In April 2022, Liang was convicted of domestic assault, after which the World Professional Billiards and Snooker Association (WPBSA) suspended him for four months. It suspended him again in October 2022 while investigating match-fixing allegations that later widened to implicate nine other Chinese players. A disciplinary tribunal found Liang guilty of multiple match-fixing offences as well as destroying evidence and not cooperating with the investigation. In June 2023, the WPBSA permanently banned Liang and compatriot Li Hang from the sport, the only two lifetime bans ever handed down in professional snooker. The Chinese Billiards and Snooker Association (CBSA) upheld the WPBSA's decision.

==Career==
===Early career===
As an amateur player, Liang reached the quarter-finals of the 2003 IBSF World Snooker Championship, and the following year, he reached the semi-finals of the under-21 division of the same event. In the fourth International Open Series event, Liang reached the final. At the 2006 Asian Games, Liang won the silver medal in the singles event, losing 2–4 in the final to Ding Junhui, and competed in the Chinese team at the event alongside Ding and Tian Pengfei and was part of the winning trio in the team event. Liang joined the Challenge Tour during the 2004–05 snooker season, which was the tier below the World Snooker Association Main Tour. He finished 104th out of 168 competitors, accumulating 2150 points.

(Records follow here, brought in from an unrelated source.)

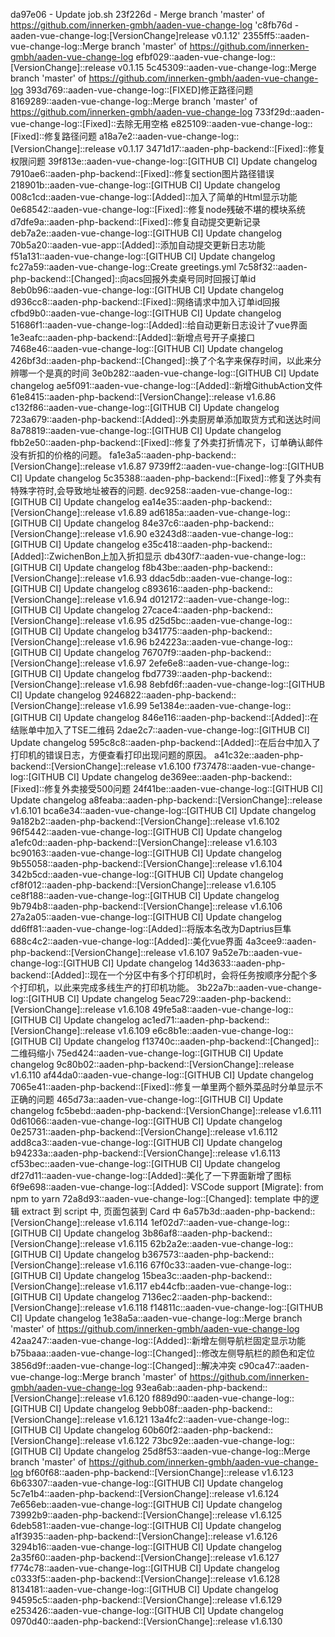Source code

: da97e06 - Update job.sh
23f226d - Merge branch 'master' of https://github.com/innerken-gmbh/aaden-vue-change-log
'c8fb76d - aaden-vue-change-log:[VersionChange]release v0.1.12'
2355ff5::aaden-vue-change-log::Merge branch 'master' of https://github.com/innerken-gmbh/aaden-vue-change-log
efbf029::aaden-vue-change-log::[VersionChange]::release v0.1.15
5c45309::aaden-vue-change-log::Merge branch 'master' of https://github.com/innerken-gmbh/aaden-vue-change-log
393d769::aaden-vue-change-log::[FIXED]修正路径问题
8169289::aaden-vue-change-log::Merge branch 'master' of https://github.com/innerken-gmbh/aaden-vue-change-log
733f29d::aaden-vue-change-log::[Fixed]::去除无用空格
e825109::aaden-vue-change-log::[Fixed]::修复路径问题
a18a7e2::aaden-vue-change-log::[VersionChange]::release v0.1.17
3471d17::aaden-php-backend::[Fixed]::修复权限问题
39f813e::aaden-vue-change-log::[GITHUB CI] Update changelog
7910ae6::aaden-php-backend::[Fixed]::修复section图片路径错误
218901b::aaden-vue-change-log::[GITHUB CI] Update changelog
008c1cd::aaden-vue-change-log::[Added]::加入了简单的Html显示功能
0e68542::aaden-vue-change-log::[Fixed]::修复node残破不堪的模块系统
d7dfe9a::aaden-php-backend::[Fixed]::修复自动提交更新记录
deb7a2e::aaden-vue-change-log::[GITHUB CI] Update changelog
70b5a20::aaden-vue-app::[Added]::添加自动提交更新日志功能
f51a131::aaden-vue-change-log::[GITHUB CI] Update changelog
fc27a59::aaden-vue-change-log::Create greetings.yml
7c58f32::aaden-php-backend::[Changed]::向acs回报外卖桌号同时回报订单id
8eb0b96::aaden-vue-change-log::[GITHUB CI] Update changelog
d936cc8::aaden-php-backend::[Fixed]::网络请求中加入订单id回报
cfbd9b0::aaden-vue-change-log::[GITHUB CI] Update changelog
51686f1::aaden-vue-change-log::[Added]::给自动更新日志设计了vue界面
1e3eafc::aaden-php-backend::[Added]::新增点号开子桌接口
7468e46::aaden-vue-change-log::[GITHUB CI] Update changelog
426bf3d::aaden-php-backend::[Changed]::换了个名字来保存时间，以此来分辨哪一个是真的时间
3e0b282::aaden-vue-change-log::[GITHUB CI] Update changelog
ae5f091::aaden-vue-change-log::[Added]::新增GithubAction文件
61e8415::aaden-php-backend::[VersionChange]::release v1.6.86
c132f86::aaden-vue-change-log::[GITHUB CI] Update changelog
723a679::aaden-php-backend::[Added]::外卖厨房单添加取货方式和送达时间
8a78819::aaden-vue-change-log::[GITHUB CI] Update changelog
fbb2e50::aaden-php-backend::[Fixed]::修复了外卖打折情况下，订单确认邮件没有折扣的价格的问题。
fa1e3a5::aaden-php-backend::[VersionChange]::release v1.6.87
9739ff2::aaden-vue-change-log::[GITHUB CI] Update changelog
5c35388::aaden-php-backend::[Fixed]::修复了外卖有特殊字符时,会导致地址被吞的问题.
dec9258::aaden-vue-change-log::[GITHUB CI] Update changelog
ea14e35::aaden-php-backend::[VersionChange]::release v1.6.89
ad6185a::aaden-vue-change-log::[GITHUB CI] Update changelog
84e37c6::aaden-php-backend::[VersionChange]::release v1.6.90
e3243d8::aaden-vue-change-log::[GITHUB CI] Update changelog
e35c418::aaden-php-backend::[Added]::ZwichenBon上加入折扣显示
db430f7::aaden-vue-change-log::[GITHUB CI] Update changelog
f8b43be::aaden-php-backend::[VersionChange]::release v1.6.93
ddac5db::aaden-vue-change-log::[GITHUB CI] Update changelog
c893616::aaden-php-backend::[VersionChange]::release v1.6.94
d012172::aaden-vue-change-log::[GITHUB CI] Update changelog
27cace4::aaden-php-backend::[VersionChange]::release v1.6.95
d25d5bc::aaden-vue-change-log::[GITHUB CI] Update changelog
b341775::aaden-php-backend::[VersionChange]::release v1.6.96
b24223a::aaden-vue-change-log::[GITHUB CI] Update changelog
76707f9::aaden-php-backend::[VersionChange]::release v1.6.97
2efe6e8::aaden-vue-change-log::[GITHUB CI] Update changelog
fbd7739::aaden-php-backend::[VersionChange]::release v1.6.98
8ebfd6f::aaden-vue-change-log::[GITHUB CI] Update changelog
9246822::aaden-php-backend::[VersionChange]::release v1.6.99
5e1384e::aaden-vue-change-log::[GITHUB CI] Update changelog
846e116::aaden-php-backend::[Added]::在结账单中加入了TSE二维码
2dae2c7::aaden-vue-change-log::[GITHUB CI] Update changelog
595c8c8::aaden-php-backend::[Added]::在后台中加入了打印机的错误日志，方便查看打印出现问题的原因。
a41c32e::aaden-php-backend::[VersionChange]::release v1.6.100
f737478::aaden-vue-change-log::[GITHUB CI] Update changelog
de369ee::aaden-php-backend::[Fixed]::修复外卖接受500问题
24f41be::aaden-vue-change-log::[GITHUB CI] Update changelog
a8feaba::aaden-php-backend::[VersionChange]::release v1.6.101
bca6e34::aaden-vue-change-log::[GITHUB CI] Update changelog
9a182b2::aaden-php-backend::[VersionChange]::release v1.6.102
96f5442::aaden-vue-change-log::[GITHUB CI] Update changelog
a1efc0d::aaden-php-backend::[VersionChange]::release v1.6.103
bc90163::aaden-vue-change-log::[GITHUB CI] Update changelog
9b55058::aaden-php-backend::[VersionChange]::release v1.6.104
342b5cd::aaden-vue-change-log::[GITHUB CI] Update changelog
cf8f012::aaden-php-backend::[VersionChange]::release v1.6.105
ce8f188::aaden-vue-change-log::[GITHUB CI] Update changelog
9b794b8::aaden-php-backend::[VersionChange]::release v1.6.106
27a2a05::aaden-vue-change-log::[GITHUB CI] Update changelog
dd6ff81::aaden-vue-change-log::[Added]::将版本名改为Daptrius巨隼
688c4c2::aaden-vue-change-log::[Added]::美化vue界面
4a3cee9::aaden-php-backend::[VersionChange]::release v1.6.107
9a52e7b::aaden-vue-change-log::[GITHUB CI] Update changelog
14d3633::aaden-php-backend::[Added]::现在一个分区中有多个打印机时，会将任务按顺序分配个多个打印机，以此来完成多线生产的打印机功能。
3b22a7b::aaden-vue-change-log::[GITHUB CI] Update changelog
5eac729::aaden-php-backend::[VersionChange]::release v1.6.108
49fe5a8::aaden-vue-change-log::[GITHUB CI] Update changelog
ac1ed71::aaden-php-backend::[VersionChange]::release v1.6.109
e6c8b1e::aaden-vue-change-log::[GITHUB CI] Update changelog
f13740c::aaden-php-backend::[Changed]::二维码缩小
75ed424::aaden-vue-change-log::[GITHUB CI] Update changelog
9c80b02::aaden-php-backend::[VersionChange]::release v1.6.110
af44da0::aaden-vue-change-log::[GITHUB CI] Update changelog
7065e41::aaden-php-backend::[Fixed]::修复一单里两个额外菜品时分单显示不正确的问题
465d73a::aaden-vue-change-log::[GITHUB CI] Update changelog
fc5bebd::aaden-php-backend::[VersionChange]::release v1.6.111
0d61066::aaden-vue-change-log::[GITHUB CI] Update changelog
0e25731::aaden-php-backend::[VersionChange]::release v1.6.112
add8ca3::aaden-vue-change-log::[GITHUB CI] Update changelog
b94233a::aaden-php-backend::[VersionChange]::release v1.6.113
cf53bec::aaden-vue-change-log::[GITHUB CI] Update changelog
df27d11::aaden-vue-change-log::[Added]::美化了一下界面新增了图标
6f9e698::aaden-vue-change-log::[Added]: VSCode support [Migrate]: from npm to yarn
72a8d93::aaden-vue-change-log::[Changed]: template 中的逻辑 extract 到 script 中, 页面包装到 Card 中
6a57b3d::aaden-php-backend::[VersionChange]::release v1.6.114
1ef02d7::aaden-vue-change-log::[GITHUB CI] Update changelog
3b86af8::aaden-php-backend::[VersionChange]::release v1.6.115
62b2a2e::aaden-vue-change-log::[GITHUB CI] Update changelog
b367573::aaden-php-backend::[VersionChange]::release v1.6.116
67f0c33::aaden-vue-change-log::[GITHUB CI] Update changelog
15bea3c::aaden-php-backend::[VersionChange]::release v1.6.117
eb44cfb::aaden-vue-change-log::[GITHUB CI] Update changelog
7136ec2::aaden-php-backend::[VersionChange]::release v1.6.118
f14811c::aaden-vue-change-log::[GITHUB CI] Update changelog
1e38a5a::aaden-vue-change-log::Merge branch 'master' of https://github.com/innerken-gmbh/aaden-vue-change-log
42aa247::aaden-vue-change-log::[Added]::新增左侧导航栏固定显示功能
b75baaa::aaden-vue-change-log::[Changed]::修改左侧导航栏的颜色和定位
3856d9f::aaden-vue-change-log::[Changed]::解决冲突
c90ca47::aaden-vue-change-log::Merge branch 'master' of https://github.com/innerken-gmbh/aaden-vue-change-log
93ea6ab::aaden-php-backend::[VersionChange]::release v1.6.120
f889d90::aaden-vue-change-log::[GITHUB CI] Update changelog
9ebb08f::aaden-php-backend::[VersionChange]::release v1.6.121
13a4fc2::aaden-vue-change-log::[GITHUB CI] Update changelog
60b60f2::aaden-php-backend::[VersionChange]::release v1.6.122
73bc92e::aaden-vue-change-log::[GITHUB CI] Update changelog
25d8f53::aaden-vue-change-log::Merge branch 'master' of https://github.com/innerken-gmbh/aaden-vue-change-log
bf60f68::aaden-php-backend::[VersionChange]::release v1.6.123
6b63307::aaden-vue-change-log::[GITHUB CI] Update changelog
5c7e1b4::aaden-php-backend::[VersionChange]::release v1.6.124
7e656eb::aaden-vue-change-log::[GITHUB CI] Update changelog
73992b9::aaden-php-backend::[VersionChange]::release v1.6.125
6deb581::aaden-vue-change-log::[GITHUB CI] Update changelog
a1f3935::aaden-php-backend::[VersionChange]::release v1.6.126
3294b16::aaden-vue-change-log::[GITHUB CI] Update changelog
2a35f60::aaden-php-backend::[VersionChange]::release v1.6.127
f774c78::aaden-vue-change-log::[GITHUB CI] Update changelog
c0333f5::aaden-php-backend::[VersionChange]::release v1.6.128
8134181::aaden-vue-change-log::[GITHUB CI] Update changelog
94595c5::aaden-php-backend::[VersionChange]::release v1.6.129
e253426::aaden-vue-change-log::[GITHUB CI] Update changelog
0970d40::aaden-php-backend::[VersionChange]::release v1.6.130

Liang won the 2005 IBSF World Under-21 Championship, for which he received a wildcard nomination to the Main World Snooker Tour despite not qualifying directly, because not all of the players that were eligible took their places. In his first ranking tournament, the Grand Prix, he lost in the first qualifying round to Rory McLeod 2–5. At the next ranking event, the 2005 UK Championship, he defeated Alfred Burden in the first qualifying round 9–1, but subsequently lost in the second qualifying round to Marcus Campbell 8–9. At the 2006 Welsh Open, he defeated Sean Storey, Jamie Burnett, and Rory McLeod to reach the main draw of a ranking event for the first time. He completed a of Nigel Bond in the first round 5–0, but lost to Graeme Dott 3–5.

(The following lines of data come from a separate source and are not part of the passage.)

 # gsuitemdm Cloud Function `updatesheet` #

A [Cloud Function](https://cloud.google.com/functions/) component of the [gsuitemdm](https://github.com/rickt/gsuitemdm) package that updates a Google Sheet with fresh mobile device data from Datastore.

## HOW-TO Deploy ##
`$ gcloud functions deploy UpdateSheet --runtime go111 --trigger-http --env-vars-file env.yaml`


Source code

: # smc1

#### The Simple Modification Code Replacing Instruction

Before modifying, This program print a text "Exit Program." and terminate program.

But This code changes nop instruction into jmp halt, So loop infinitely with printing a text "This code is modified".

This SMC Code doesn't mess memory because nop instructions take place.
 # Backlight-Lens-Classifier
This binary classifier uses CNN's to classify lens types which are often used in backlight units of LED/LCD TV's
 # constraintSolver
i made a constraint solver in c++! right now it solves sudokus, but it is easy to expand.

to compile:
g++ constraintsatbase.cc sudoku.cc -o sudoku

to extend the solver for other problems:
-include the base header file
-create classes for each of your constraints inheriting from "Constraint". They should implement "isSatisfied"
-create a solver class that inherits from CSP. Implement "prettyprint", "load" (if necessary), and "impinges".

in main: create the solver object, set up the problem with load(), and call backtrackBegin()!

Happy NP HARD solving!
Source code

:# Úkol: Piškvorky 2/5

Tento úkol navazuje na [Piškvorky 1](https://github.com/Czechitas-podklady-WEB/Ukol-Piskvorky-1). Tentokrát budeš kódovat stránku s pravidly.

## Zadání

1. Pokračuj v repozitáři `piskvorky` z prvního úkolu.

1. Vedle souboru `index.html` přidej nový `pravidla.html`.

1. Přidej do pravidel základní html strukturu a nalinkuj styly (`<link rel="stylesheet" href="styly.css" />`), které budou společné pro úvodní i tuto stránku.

At the 2006 Malta Cup, he lost in the first qualifying round to Paul Davies 3–5. At the 2006 China Open, he beat David McDonnell and Matthew Couch before losing against Adrian Gunnell 3–5 in the third qualifying round. In qualifying for the 2005 World Snooker Championship, he lost to Joe Delaney 5–10 in the first qualifying round. Liang ended his debut season on the professional tour ranked 78th, a position that did not guarantee a place in the following season's tour; however, he had finished inside the top 8 of the one-year ranking list of those who had not qualified, which gave him a place on the main tour for the next season.

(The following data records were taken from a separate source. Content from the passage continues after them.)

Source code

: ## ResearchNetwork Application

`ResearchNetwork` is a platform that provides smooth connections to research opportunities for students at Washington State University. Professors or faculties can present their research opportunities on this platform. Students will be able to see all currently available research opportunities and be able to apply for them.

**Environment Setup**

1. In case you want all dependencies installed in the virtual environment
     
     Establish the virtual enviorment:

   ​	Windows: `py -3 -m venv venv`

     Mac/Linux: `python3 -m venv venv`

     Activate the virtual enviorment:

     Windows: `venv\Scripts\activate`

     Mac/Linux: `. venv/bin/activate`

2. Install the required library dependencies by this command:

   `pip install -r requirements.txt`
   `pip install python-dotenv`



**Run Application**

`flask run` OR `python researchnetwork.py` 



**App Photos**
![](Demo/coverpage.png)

During the 2006–07 season, Liang reached at least the second round of qualifying in every ranking event. At the Northern Ireland Trophy, he beat Robert Stephen 5–0 before falling to David Gilbert 0–5 in qualifying. At the Grand Prix, Liang came out on top of his qualifying group, above more experienced players such as Gerard Greene and Barry Pinches. He finished fourth in his group at the round-robin stage, and although he did not progress to the next round, he defeated world number one Stephen Hendry 3–0. At the 2006 UK Championship, he lost in the second round of qualifying to Jamie Burnett 7–9. In the following ranking event, the 2007 Malta Cup, he lost to Joe Jogia 3–5, again in the second round of qualifying. He qualified for the 2007 Welsh Open, his third-ranking tournament, by beating Dene O'Kane, Jogia, and Mark Davis. He met Nigel Bond again in the last 48, this time losing 3–5.

At the 2007 China Open, he beat Robert Stephen before losing to Finland's Robin Hull. At the 2007 World Snooker Championship, he beat Jeff Cundy before losing to Mike Dunn. Liang finished the season in 66th place, just outside the top 64. However, this time he topped the one-year ranking list to ensure his place on the Tour for next season.

===Becoming a top 64-player===
At the 2007 Shanghai Masters, Liang was defeated in the last qualifying round by Nigel Bond, who beat him 5–3. At the 2007 Northern Ireland Trophy, he defeated Fraser Patrick, Joe Delaney, and Rory McLeod to qualify. He faced Gerard Greene in the last 48, but lost 2–5. Liang was defeated in the second qualifying round for the 2007 UK Championship, losing to David Roe 2–9. He also failed to qualify for the 2008 Welsh Open, when he was beaten in the last qualifying round by Andrew Norman 2–5. He didn't win a match at the 2008 China Open, losing in the first qualifying round to Steve Mifsud, who, at the end of this season, was ranked 54 places below Liang.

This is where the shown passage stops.